Lake Erie, USA - Jennifer Nalbone
My name is Jennifer Nalbone and I’m from Buffalo, NY and I grew up in Chautauqua County on the shores of Lake Erie.
Chautauqua County is cows and corn and grapes and a rural area. It’s right on the southernmost border of New York as you go from New York to Pennsylvania along the Lake Erie shoreline. I grew up close to the shores of Lake Erie. My whole family has been there for three generations. The story of my grandfather: My grandfather was a WWII flight instructor. After he was done teaching during WWII he came back to western NY and he started a small flight school out of a small airport about 2 miles from the shores of Lake Erie. S
o I grew up on the airport and my grandfather took me flying a lot and taught me to fly. As a young kid, I learned how to fly before I learned how to drive. As you can imagine, learning from a WWII flight instructor you get a lot of old school common sense, seat of your pants flying techniques. The one I remember most as it relates to the Great Lakes is what to do if you get lost. So if all your instruments go out and you get lost, he taught me that farmers usually plow their fields north and south and east to west, so go north and go west until you hit the lake and come home. So Lake Erie has always been a point of orientation for me and a way to find my way home.

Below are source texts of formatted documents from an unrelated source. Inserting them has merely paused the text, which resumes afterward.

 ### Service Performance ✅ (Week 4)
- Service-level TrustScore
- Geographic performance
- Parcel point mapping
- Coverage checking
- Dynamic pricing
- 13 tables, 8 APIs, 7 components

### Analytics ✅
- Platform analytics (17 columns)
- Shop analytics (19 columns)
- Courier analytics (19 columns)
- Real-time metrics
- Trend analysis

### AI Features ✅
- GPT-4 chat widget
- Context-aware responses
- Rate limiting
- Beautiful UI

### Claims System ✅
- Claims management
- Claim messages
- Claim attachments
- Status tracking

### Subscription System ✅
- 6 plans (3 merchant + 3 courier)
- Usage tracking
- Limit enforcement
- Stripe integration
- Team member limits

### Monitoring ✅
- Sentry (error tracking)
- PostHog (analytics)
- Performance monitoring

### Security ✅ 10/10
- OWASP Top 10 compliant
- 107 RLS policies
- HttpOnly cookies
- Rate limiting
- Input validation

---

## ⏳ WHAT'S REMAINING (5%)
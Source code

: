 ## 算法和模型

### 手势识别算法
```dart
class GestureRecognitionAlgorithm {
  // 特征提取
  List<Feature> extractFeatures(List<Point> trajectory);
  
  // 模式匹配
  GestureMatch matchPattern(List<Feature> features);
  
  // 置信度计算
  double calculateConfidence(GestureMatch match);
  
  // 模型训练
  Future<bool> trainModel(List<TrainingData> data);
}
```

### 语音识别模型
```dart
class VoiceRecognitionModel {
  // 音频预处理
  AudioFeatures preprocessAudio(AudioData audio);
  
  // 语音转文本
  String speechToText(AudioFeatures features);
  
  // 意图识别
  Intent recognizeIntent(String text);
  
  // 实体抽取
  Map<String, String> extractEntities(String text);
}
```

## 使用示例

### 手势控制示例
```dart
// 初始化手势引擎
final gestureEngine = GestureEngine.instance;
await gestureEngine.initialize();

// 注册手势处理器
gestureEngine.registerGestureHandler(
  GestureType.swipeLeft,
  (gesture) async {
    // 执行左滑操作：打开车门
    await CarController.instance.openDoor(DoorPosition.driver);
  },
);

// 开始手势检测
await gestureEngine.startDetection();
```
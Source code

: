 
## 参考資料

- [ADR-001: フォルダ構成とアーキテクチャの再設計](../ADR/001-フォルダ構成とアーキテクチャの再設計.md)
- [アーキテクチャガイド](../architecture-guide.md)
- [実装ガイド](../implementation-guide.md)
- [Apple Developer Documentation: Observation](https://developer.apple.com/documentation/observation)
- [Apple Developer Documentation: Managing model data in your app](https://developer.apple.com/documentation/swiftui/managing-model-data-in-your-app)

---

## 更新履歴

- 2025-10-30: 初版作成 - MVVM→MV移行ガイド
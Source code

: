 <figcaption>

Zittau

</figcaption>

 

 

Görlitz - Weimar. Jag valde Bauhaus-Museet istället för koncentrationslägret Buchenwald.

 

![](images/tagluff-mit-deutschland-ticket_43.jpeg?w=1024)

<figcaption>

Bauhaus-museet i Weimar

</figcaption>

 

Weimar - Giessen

I see the Great Lakes and Lake Erie as you’d see it in a photograph. I see the cracks in the shale, through the water, and you can fly really low over Lake Erie. You don’t have the minimum elevation requirements over the lands, you can really explore the lake in an airplane and see it in a way that you normally wouldn’t see it on the ground. It was a gift growing up on Lake Erie and growing up with my family who would show me the lakes from above.